# What is this all about?



## Classygirl (Jun 3, 2018)

Hey I have been away a bit. Still playing my old games and I just saw this about an android AC game. Can someone give me the gist of what this is?


----------



## calamitybot (Jun 7, 2018)

Can't you just search it in your browser?


----------



## J087 (Jun 7, 2018)

I could go on and on, and write long paragraphs which no one reads.
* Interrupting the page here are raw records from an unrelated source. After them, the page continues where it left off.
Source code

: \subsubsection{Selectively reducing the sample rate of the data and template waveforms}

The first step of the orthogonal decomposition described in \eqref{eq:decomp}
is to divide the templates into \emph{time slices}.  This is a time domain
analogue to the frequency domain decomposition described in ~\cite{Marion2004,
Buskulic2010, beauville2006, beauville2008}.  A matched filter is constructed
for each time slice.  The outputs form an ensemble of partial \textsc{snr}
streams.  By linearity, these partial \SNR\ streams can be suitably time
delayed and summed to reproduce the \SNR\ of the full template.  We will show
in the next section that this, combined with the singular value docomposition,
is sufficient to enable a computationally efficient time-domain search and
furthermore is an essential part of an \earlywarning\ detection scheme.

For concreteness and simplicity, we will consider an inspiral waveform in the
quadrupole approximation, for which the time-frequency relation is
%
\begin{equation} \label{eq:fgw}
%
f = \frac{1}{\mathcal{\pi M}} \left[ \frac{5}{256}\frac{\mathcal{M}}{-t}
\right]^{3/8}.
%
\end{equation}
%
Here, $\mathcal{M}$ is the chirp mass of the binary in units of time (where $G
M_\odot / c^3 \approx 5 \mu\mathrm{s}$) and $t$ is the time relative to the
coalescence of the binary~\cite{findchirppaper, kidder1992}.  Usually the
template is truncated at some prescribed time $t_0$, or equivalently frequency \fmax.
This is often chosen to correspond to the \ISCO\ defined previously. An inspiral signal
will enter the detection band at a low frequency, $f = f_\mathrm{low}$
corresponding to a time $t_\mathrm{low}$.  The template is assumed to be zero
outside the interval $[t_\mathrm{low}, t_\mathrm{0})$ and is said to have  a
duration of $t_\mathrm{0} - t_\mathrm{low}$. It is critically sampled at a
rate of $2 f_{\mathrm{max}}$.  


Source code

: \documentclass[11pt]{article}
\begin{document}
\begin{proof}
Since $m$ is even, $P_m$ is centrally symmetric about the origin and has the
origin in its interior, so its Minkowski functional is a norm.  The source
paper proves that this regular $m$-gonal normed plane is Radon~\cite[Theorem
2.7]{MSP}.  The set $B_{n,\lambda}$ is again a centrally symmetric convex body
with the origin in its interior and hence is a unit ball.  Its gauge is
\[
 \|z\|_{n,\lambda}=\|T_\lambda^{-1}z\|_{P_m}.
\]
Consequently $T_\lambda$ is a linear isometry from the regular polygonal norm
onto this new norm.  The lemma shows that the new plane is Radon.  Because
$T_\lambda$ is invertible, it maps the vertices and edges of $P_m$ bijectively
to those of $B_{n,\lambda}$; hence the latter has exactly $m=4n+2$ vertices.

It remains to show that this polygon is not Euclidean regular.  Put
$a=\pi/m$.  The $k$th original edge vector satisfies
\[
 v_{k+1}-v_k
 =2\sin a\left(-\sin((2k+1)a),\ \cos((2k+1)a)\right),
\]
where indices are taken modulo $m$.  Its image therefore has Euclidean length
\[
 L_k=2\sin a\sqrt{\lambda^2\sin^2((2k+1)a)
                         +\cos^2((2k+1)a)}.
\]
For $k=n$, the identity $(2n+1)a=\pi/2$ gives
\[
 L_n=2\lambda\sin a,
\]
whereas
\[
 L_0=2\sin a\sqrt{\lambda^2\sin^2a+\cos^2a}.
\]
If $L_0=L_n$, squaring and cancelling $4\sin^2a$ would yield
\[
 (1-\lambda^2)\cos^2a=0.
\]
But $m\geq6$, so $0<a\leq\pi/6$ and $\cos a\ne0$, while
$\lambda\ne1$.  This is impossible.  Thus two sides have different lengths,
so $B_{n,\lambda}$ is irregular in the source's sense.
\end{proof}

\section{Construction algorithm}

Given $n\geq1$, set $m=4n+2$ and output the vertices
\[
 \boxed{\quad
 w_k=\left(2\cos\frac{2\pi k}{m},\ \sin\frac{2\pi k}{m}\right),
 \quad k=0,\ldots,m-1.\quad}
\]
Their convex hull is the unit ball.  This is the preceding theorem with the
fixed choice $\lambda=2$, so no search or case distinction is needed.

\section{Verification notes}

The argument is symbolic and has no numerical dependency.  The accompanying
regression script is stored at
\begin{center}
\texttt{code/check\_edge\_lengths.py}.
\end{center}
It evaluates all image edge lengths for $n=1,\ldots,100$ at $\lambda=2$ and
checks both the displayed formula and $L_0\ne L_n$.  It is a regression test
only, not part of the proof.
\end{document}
So I'll narrow it down to one word.

_What is Animal Crossing Pocket Camp?
_
*Fun.*


----------



## arbra (Jun 7, 2018)

You are a manager of a camp.  You get to invite in different campers that are based on characters from Animal Crossing franchise.  From there you are able to dress the villagers, decorate your campsite and camper.  you are able to do this based on earning bells and supplies from completing quests from the campers (both in your campsite and around in different areas).  These quests can range from giving gifts to other campers to catching fish, harvesting fruit, etc.

There are supporting "islands" around your campsite that simulate different tasks from Animal Crossing (an ocean fishing area, a river fishing area, an island area, a fruit area and a new planting area (that is next to your campsite).

You will have to build amenities to level the campers above level 10, and each level of a camper gives you more items (whether crafting material, bells, etc.)

This now forms the basis of the game, repeating tasks to be able to invite campers into your campsite. Each round lasts 3 hours and changes on a set time (at least until daylight savings time hits again) to make it easier to plan.

As with all mobile games, there is a pay way to play which involves tickets.  These tickets can be used to craft things faster to decrease craft times to buying exclusive items.

Periodically, they also have events.  Some of the events are similar to what was available in Animal Crossing, some are brand new.

And that is about it in a nutshell.  As stated before, it is fun and while the game does have a slight (although moving to a greater impact) pay to win attitude, it is possible to play with what they give you (as long as you are not a completest).

As of right now, it is a single player with limited interaction with other players (at least outside of events) which may or may not change in the future.


----------